**Directions for this task:** From the records below, count the lines containing the word "parser" and give only that number.

**Data provided:**
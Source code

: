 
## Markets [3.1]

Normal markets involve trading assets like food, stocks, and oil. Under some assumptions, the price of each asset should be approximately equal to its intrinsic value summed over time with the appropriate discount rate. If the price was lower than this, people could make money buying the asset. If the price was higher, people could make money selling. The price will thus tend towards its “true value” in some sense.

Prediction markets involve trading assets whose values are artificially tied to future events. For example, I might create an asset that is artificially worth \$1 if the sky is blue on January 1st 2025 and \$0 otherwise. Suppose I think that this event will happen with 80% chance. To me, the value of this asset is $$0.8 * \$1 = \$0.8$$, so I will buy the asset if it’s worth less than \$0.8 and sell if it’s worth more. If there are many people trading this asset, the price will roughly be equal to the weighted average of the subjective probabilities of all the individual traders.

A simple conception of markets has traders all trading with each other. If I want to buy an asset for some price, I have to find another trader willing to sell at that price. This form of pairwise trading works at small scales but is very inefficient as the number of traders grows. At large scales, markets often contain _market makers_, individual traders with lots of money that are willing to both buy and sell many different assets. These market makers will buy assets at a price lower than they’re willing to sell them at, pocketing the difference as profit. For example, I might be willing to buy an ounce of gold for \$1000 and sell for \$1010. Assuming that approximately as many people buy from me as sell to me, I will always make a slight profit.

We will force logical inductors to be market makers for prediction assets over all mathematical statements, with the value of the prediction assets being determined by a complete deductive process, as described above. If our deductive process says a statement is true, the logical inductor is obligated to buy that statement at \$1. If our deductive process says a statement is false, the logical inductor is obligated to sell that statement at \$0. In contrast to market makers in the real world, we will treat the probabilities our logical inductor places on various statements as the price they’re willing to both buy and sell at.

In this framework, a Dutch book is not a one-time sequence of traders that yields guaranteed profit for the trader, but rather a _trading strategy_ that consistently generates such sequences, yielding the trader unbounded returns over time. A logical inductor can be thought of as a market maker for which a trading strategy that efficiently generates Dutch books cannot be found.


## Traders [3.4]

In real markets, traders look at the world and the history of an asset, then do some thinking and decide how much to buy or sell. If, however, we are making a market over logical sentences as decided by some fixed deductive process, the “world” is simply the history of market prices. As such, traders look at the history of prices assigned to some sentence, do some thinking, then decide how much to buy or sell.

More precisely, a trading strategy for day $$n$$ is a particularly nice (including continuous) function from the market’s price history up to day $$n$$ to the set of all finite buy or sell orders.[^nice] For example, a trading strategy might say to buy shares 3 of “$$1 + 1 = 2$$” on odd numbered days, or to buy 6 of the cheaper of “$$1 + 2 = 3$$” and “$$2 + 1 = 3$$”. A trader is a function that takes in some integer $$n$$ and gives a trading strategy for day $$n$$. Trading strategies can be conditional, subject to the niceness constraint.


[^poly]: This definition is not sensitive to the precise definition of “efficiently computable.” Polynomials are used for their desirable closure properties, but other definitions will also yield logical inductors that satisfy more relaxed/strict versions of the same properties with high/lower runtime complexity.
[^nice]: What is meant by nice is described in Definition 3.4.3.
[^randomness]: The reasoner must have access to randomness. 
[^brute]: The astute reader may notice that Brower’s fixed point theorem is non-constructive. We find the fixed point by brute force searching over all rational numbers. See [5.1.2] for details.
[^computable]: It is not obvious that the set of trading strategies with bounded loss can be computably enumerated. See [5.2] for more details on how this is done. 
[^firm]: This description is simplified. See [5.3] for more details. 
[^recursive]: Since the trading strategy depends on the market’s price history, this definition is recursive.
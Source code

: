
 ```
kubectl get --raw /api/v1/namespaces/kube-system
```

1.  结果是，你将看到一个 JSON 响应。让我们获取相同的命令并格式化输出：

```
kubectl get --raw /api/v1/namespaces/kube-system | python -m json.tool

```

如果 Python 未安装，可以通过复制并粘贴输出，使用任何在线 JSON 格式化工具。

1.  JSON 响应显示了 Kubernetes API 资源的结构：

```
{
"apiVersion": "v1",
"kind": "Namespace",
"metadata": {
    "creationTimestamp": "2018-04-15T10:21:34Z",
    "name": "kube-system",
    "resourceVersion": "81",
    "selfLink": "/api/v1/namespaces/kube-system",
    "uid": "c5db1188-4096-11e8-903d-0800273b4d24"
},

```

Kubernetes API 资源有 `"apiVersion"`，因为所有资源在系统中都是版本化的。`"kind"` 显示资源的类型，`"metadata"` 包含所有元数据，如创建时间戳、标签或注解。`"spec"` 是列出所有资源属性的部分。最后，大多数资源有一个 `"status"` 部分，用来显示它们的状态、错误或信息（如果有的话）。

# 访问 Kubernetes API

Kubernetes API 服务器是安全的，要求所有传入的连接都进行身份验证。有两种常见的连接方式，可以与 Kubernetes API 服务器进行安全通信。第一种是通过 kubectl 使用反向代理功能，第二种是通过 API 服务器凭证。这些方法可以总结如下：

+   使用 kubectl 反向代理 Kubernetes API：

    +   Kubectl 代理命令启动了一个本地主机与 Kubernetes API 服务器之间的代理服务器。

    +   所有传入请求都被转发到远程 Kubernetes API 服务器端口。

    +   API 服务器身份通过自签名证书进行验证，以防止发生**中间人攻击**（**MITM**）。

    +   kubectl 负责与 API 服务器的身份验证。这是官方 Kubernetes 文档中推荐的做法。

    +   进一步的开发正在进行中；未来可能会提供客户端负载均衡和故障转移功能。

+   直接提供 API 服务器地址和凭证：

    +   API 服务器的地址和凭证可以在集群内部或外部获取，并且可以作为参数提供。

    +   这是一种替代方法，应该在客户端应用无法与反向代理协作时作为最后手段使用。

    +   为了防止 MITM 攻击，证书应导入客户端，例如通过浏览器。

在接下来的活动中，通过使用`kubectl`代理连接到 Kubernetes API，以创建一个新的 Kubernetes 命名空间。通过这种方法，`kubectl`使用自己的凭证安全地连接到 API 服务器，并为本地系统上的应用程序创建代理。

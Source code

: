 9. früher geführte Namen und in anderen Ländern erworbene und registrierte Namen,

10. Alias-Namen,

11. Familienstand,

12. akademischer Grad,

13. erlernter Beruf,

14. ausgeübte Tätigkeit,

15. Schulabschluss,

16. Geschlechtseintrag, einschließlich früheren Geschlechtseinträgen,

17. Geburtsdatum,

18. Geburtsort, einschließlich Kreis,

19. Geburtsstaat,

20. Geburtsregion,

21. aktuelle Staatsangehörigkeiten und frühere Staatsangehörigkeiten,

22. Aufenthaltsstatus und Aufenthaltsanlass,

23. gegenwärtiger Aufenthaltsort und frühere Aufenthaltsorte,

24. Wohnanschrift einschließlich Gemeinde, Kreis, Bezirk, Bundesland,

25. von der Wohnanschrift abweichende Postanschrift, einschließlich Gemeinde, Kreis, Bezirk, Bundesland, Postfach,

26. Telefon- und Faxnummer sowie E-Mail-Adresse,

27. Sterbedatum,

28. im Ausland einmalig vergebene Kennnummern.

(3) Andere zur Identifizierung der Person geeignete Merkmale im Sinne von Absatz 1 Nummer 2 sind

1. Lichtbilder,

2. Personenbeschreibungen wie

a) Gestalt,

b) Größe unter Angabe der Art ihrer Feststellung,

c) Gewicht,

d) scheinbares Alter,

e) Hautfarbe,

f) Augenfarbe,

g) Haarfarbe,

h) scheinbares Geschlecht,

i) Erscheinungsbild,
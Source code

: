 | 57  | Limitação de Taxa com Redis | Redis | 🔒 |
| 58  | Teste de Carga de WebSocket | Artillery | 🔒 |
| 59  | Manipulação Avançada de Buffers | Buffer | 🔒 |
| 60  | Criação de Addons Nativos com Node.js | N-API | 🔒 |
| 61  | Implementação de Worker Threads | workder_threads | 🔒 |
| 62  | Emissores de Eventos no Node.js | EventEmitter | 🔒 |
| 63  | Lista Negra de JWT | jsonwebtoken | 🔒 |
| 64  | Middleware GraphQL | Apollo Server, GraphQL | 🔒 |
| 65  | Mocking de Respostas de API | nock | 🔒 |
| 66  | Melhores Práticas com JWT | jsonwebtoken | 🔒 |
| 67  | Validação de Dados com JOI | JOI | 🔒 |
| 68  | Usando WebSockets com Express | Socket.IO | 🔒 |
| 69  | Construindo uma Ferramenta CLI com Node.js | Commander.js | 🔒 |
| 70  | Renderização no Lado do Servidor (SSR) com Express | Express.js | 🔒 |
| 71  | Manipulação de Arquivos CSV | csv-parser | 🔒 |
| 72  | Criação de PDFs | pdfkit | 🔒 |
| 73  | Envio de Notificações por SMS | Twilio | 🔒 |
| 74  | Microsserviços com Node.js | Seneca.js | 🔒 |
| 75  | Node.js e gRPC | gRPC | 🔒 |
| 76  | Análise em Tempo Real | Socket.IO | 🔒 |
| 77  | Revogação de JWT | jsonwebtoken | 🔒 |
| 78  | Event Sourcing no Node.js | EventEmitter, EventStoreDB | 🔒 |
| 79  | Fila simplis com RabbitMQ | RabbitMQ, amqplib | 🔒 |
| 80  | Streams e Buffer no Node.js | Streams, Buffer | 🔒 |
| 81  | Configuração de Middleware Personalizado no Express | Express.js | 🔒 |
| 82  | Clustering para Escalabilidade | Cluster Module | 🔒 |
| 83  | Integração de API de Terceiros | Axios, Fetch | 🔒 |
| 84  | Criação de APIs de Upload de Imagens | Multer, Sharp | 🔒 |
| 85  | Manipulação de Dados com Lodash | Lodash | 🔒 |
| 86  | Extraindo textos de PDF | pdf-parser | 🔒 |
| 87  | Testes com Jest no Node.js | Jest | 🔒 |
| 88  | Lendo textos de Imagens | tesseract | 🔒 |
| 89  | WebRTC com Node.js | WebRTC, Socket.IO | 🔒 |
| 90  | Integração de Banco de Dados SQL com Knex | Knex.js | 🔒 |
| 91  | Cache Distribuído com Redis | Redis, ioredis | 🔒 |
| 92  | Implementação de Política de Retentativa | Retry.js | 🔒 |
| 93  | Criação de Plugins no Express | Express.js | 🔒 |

**Solution to the exercise:** 2